Textes d'opinion

Ne sous-estimons pas la capacité des idéologues à influencer les dirigeants

Ces dernières années et plus particulièrement ces derniers mois ont vu un assaut généralisé contre les libertés. Qu’il s’agisse des mesures de confinements et de restrictions liées à la lutte contre la Covid ou l’imposition d’une vision tribaliste et raciale des relations humaines dans le cadre des émeutes aux États-Unis. Ces tendances sont en train de malmener les valeurs humanistes qui ont permis le développement des sociétés et des individus.

Comme le fait remarquer Terence Corcoran au Financial post, tous ces assauts ont un dénominateur commun : la promotion du collectivisme et le rejet de l’individualisme.

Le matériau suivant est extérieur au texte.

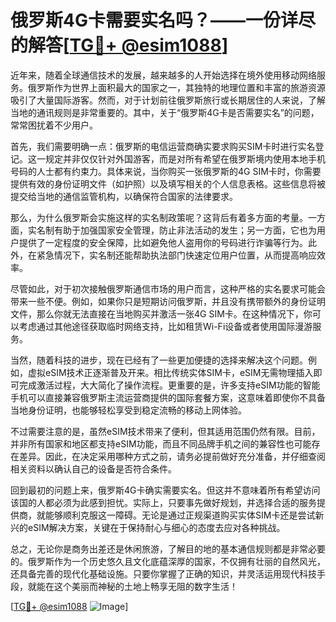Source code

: # 俄罗斯4G卡需要实名吗？——一份详尽的解答[[TG💪+ @esim1088](https://t.me/s/esim1088)]

近年来，随着全球通信技术的发展，越来越多的人开始选择在境外使用移动网络服务。俄罗斯作为世界上面积最大的国家之一，其独特的地理位置和丰富的旅游资源吸引了大量国际游客。然而，对于计划前往俄罗斯旅行或长期居住的人来说，了解当地的通讯规则是非常重要的。其中，关于“俄罗斯4G卡是否需要实名”的问题，常常困扰着不少用户。

首先，我们需要明确一点：俄罗斯的电信运营商确实要求购买SIM卡时进行实名登记。这一规定并非仅仅针对外国游客，而是对所有希望在俄罗斯境内使用本地手机号码的人士都有约束力。具体来说，当你购买一张俄罗斯的4G SIM卡时，你需要提供有效的身份证明文件（如护照）以及填写相关的个人信息表格。这些信息将被提交给当地的通信监管机构，以确保符合国家的法律要求。

那么，为什么俄罗斯会实施这样的实名制政策呢？这背后有着多方面的考量。一方面，实名制有助于加强国家安全管理，防止非法活动的发生；另一方面，它也为用户提供了一定程度的安全保障，比如避免他人盗用你的号码进行诈骗等行为。此外，在紧急情况下，实名制还能帮助执法部门快速定位用户位置，从而提高响应效率。

尽管如此，对于初次接触俄罗斯通信市场的用户而言，这种严格的实名要求可能会带来一些不便。例如，如果你只是短期访问俄罗斯，并且没有携带额外的身份证明文件，那么你就无法直接在当地购买并激活一张4G SIM卡。在这种情况下，你可以考虑通过其他途径获取临时网络支持，比如租赁Wi-Fi设备或者使用国际漫游服务。

当然，随着科技的进步，现在已经有了一些更加便捷的选择来解决这个问题。例如，虚拟eSIM技术正逐渐普及开来。相比传统实体SIM卡，eSIM无需物理插入即可完成激活过程，大大简化了操作流程。更重要的是，许多支持eSIM功能的智能手机可以直接兼容俄罗斯主流运营商提供的国际套餐方案，这意味着即使你不具备当地身份证明，也能够轻松享受到稳定流畅的移动上网体验。

不过需要注意的是，虽然eSIM技术带来了便利，但其适用范围仍然有限。目前，并非所有国家和地区都支持eSIM功能，而且不同品牌手机之间的兼容性也可能存在差异。因此，在决定采用哪种方式之前，请务必提前做好充分准备，并仔细查阅相关资料以确认自己的设备是否符合条件。

回到最初的问题上来，俄罗斯4G卡确实需要实名。但这并不意味着所有希望访问该国的人都必须为此感到担忧。实际上，只要事先做好规划，并选择合适的服务提供商，就能够顺利克服这一障碍。无论是通过正规渠道购买实体SIM卡还是尝试新兴的eSIM解决方案，关键在于保持耐心与细心的态度去应对各种挑战。

总之，无论你是商务出差还是休闲旅游，了解目的地的基本通信规则都是非常必要的。俄罗斯作为一个历史悠久且文化底蕴深厚的国家，不仅拥有壮丽的自然风光，还具备完善的现代化基础设施。只要你掌握了正确的知识，并灵活运用现代科技手段，就能在这个美丽而神秘的土地上畅享无阻的数字生活！

[[TG💪+ @esim1088](https://t.me/s/esim1088) ![Image](https://i.postimg.cc/4NQfJmqS/Snipaste-2025-05-13-00-14-12.png)]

Loin d’être désordonnées, ces attaques contre les idées des Lumières ont fait preuve d’une remarquable cohésion avec l’appui d’un grand nombre de politiques, médias et universitaires. Cette situation n’est pas un hasard et l’explication peut venir de théories sur la création de l’opinion publique et la communication publique datant du début du XXe siècle.

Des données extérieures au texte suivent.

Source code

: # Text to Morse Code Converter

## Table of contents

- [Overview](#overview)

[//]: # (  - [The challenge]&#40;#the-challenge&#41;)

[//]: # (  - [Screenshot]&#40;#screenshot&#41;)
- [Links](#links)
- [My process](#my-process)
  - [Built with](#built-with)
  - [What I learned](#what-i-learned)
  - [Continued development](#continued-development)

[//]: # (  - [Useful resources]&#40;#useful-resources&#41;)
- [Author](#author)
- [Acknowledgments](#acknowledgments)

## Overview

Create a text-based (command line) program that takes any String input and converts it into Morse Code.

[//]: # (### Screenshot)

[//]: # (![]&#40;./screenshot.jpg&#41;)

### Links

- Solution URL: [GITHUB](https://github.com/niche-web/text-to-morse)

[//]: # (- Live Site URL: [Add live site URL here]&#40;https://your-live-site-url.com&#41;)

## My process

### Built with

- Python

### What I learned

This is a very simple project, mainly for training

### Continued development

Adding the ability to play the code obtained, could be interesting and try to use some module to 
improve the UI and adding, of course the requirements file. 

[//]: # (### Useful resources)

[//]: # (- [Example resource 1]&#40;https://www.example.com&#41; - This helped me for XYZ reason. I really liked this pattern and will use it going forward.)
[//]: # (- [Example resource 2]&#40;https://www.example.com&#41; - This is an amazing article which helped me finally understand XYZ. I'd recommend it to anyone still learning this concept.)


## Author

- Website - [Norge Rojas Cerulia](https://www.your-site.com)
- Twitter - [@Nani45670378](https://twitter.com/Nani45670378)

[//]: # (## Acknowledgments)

Influencer les influenceurs : une méthode redoutable

Dès 1922 dans Public OpinionWalter Lippmann faisait remarquer que l’opinion publique est organisée par des personnes influentes de diverses natures : politiciens, académiques, médias, personnalités culturelles et chef religieux, etc. En effet, les individus tendent à se rassembler autour de personnes qui sont considérées comme étant des experts ou des influenceurs d’opinions. Ces derniers ont ainsi un pouvoir d’influence qu’eux-mêmes n’ont parfois pas toujours conscience d’avoir.

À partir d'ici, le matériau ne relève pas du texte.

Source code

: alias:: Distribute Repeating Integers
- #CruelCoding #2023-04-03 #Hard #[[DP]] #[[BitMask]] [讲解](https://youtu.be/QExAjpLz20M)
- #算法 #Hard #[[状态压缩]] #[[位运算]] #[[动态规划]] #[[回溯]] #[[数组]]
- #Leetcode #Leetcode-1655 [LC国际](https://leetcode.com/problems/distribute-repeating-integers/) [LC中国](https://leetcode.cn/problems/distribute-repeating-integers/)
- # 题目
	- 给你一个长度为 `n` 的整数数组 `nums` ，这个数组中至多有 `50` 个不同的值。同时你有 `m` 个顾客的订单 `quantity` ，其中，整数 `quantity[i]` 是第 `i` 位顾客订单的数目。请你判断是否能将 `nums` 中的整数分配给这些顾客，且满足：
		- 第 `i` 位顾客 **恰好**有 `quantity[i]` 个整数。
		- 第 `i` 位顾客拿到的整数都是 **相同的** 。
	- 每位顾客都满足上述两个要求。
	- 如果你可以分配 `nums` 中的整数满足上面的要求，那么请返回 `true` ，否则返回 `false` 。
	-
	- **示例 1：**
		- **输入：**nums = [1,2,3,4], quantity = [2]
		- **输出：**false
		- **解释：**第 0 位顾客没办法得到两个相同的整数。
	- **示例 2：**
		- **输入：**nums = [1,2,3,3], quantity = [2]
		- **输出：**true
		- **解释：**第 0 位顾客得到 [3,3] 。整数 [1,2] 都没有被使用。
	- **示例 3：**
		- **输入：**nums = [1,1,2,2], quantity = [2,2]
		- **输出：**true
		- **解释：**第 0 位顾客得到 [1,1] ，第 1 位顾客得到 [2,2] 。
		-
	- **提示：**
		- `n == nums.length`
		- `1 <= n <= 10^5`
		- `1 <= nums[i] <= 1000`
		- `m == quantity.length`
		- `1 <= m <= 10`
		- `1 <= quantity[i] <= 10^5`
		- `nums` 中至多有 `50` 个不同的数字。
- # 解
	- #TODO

Un constat intéressant qui va néanmoins avoir un impact en matière de communication marketing et politique avec une stratégie qu’Edward Bernays, l’un des fondateurs de la communication publique, va mettre en place dès la fin des années 1920.

L’idée de ce dernier est d’agir sur les influenceurs pour avoir un effet sur l’ensemble d’une population donnée, voire l’ensemble de la population : au lieu de s’adresser directement à la population, il est plus intéressant de s’adresser aux leaders d’opinions et de faire en sorte qu’ils défendent l’idée ou le produit promu.

Ce faisant, ils deviennent les vecteurs d’une propagande envers la population. Bernays utilisera ainsi les avis scientifiques et les féministes tout au long de sa carrière et dès les années 1930 pour promouvoir des produits commerciaux (cf la campagne Torches of Freedom).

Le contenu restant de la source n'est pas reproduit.